What needs to be done: Each line below that includes "https" counts once; report the total and nothing more.

(Source texts of formatted documents)
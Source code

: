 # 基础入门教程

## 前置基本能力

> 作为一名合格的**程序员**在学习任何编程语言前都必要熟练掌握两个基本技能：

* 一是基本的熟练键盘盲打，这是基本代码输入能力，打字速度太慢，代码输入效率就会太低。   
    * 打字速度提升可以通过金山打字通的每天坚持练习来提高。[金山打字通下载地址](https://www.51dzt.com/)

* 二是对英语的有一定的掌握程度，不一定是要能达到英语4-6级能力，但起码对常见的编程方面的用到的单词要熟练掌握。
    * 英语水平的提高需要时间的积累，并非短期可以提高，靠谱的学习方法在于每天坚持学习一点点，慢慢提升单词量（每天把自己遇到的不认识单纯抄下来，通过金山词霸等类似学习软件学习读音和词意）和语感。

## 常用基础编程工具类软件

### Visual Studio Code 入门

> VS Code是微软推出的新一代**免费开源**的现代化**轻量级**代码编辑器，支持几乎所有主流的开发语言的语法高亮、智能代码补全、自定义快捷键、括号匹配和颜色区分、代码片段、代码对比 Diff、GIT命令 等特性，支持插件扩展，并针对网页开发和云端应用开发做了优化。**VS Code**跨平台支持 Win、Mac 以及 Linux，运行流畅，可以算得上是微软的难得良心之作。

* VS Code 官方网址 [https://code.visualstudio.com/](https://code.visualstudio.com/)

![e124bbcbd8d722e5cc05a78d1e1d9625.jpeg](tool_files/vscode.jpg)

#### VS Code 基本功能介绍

Written reply: 2